Il mio racconto si chiama  “L’Aperitivo della scimmia“.
Un breve passaggio:

Prima parte: In viaggio verso il castello.

Sono ore che nuoto in questo mare di Campari.
Galleggio, sono sfinito, forse mi lascio annegare. Per fare bella figura in società ho citazioni e frasi argute nella fondina ma pesano troppo e mi tirano giù. Sarebbe una morte terribile. Questo Campari è troppo annacquato per farmi perdere i sensi.
Se mi fermo sono perduto. Devo resistere, ma non vedo la riva. Senza un obiettivo è difficile, non so se sono vicino, forse è meglio rinunciare. Mi riposo un attimo ad un tavolo.
Sono fortunato, finora nessun segno dei camerieri armati che pattugliano le coste: è un locale molto esclusivo.
Sugli scogli vedo tv sintonizzate su canali all news. Alcuni viaggiatori sono fermi lì da secoli.
Fortunatamente resisto al loro canto.

Una volta qua c’era Atlantide, il locale del primo aperitivo.
Una scimmia imbecille preparò il primo cocktail: brodo primordiale, Campari e Martini alla mela del peccato originale. La scimmia barman acrobatica lanciò in aria lo shaker facendolo roteare lentamente nell’aria, in sottofondo “Così parlò Zarathustra” di Richard Strauss. Poi accese il cocktail con due pietre focaie e fu il big bang. Cubetti di ghiaccio si sciolsero e il grande locale fu sommerso.
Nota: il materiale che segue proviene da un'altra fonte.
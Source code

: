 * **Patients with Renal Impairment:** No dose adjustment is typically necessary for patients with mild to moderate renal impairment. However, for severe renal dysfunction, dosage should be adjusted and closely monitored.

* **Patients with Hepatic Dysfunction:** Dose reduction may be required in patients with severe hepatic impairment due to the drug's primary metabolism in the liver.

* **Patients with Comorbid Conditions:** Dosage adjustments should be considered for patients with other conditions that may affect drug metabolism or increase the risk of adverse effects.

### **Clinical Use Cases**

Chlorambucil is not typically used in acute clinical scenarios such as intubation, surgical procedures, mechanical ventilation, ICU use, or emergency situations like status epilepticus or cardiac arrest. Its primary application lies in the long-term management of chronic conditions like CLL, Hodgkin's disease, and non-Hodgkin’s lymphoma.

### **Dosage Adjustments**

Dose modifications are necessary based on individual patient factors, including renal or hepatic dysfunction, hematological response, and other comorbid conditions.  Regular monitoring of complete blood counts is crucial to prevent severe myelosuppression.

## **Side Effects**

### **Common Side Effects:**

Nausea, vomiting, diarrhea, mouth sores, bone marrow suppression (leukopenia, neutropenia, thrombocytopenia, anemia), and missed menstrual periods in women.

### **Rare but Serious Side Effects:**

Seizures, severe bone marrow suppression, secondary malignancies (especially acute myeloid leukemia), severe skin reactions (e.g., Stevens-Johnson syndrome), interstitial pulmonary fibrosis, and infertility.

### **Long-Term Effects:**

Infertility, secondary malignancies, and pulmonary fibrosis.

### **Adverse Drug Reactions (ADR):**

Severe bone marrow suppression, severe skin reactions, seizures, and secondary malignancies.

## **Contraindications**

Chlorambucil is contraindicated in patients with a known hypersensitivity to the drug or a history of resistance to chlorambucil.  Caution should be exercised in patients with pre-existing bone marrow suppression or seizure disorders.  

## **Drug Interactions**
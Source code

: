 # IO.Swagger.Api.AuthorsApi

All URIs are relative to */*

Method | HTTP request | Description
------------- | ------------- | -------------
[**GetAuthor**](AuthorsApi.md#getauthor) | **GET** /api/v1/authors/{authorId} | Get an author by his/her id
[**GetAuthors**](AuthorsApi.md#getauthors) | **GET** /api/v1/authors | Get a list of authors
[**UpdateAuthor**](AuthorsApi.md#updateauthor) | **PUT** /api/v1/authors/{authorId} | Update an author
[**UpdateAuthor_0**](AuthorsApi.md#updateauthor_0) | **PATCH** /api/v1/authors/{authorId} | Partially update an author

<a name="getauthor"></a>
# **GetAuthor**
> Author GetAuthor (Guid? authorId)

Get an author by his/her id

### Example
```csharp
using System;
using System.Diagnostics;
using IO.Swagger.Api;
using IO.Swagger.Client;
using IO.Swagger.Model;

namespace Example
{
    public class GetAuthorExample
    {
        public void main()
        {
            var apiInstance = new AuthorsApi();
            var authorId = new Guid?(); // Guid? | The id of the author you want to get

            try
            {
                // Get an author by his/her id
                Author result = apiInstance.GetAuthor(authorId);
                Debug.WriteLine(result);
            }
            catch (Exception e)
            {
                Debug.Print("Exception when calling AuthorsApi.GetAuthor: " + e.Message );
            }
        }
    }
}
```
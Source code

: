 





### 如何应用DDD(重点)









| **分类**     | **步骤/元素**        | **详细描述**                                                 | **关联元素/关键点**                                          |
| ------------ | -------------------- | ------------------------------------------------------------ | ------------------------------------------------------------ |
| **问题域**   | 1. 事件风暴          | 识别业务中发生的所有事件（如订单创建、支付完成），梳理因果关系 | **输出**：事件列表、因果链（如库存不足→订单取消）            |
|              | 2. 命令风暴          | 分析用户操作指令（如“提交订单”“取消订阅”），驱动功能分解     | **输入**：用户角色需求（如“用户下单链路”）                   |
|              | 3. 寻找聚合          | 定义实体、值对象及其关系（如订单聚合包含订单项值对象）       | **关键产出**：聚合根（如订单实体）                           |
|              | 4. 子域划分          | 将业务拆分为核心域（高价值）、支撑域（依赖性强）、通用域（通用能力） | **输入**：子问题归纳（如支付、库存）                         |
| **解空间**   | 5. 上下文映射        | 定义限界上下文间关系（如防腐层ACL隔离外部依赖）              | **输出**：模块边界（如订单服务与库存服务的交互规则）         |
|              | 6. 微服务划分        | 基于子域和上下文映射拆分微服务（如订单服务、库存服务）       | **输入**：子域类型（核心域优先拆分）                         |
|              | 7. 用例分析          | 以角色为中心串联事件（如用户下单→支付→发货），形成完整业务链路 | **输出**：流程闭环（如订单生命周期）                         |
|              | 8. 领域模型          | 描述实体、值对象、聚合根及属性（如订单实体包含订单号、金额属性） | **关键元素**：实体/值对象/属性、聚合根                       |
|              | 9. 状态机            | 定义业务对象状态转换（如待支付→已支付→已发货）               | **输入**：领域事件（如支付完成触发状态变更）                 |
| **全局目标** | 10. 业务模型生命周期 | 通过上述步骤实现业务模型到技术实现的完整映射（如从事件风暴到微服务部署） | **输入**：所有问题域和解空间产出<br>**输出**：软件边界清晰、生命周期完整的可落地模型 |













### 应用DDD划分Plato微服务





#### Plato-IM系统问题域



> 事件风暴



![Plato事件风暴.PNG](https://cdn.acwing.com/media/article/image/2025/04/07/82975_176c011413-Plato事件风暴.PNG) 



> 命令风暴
I clienti si aggrapparono alle sedie, ma la corrente con bollicine fu implacabile.
Ci volle un Dio con una cannuccia per bere tutto e rendere di nuovo agibile il grande locale.
Il Dio barcollante presentò il conto, solo una coppia di scimmie scappò dal locale senza pagare.
Da quel giorno tutte le scimmie neonate vennero battezzate con il Campari.
A quei tempi il Dio annoiato, con uno zapping compulsivo cambiava tipo di clima, flora e fauna come sfondi del desktop.
Oggi il locale va benissimo. Quando qualcuno fa troppe domande Dio prende il mondo a due mani, lo capovolge come un souvenir, e dal cielo cadono psicofarmaci come fiocchi di neve. Le scimmie con le facce all’insù e le bocche aperte ritrovano la serenità.

Continua qui.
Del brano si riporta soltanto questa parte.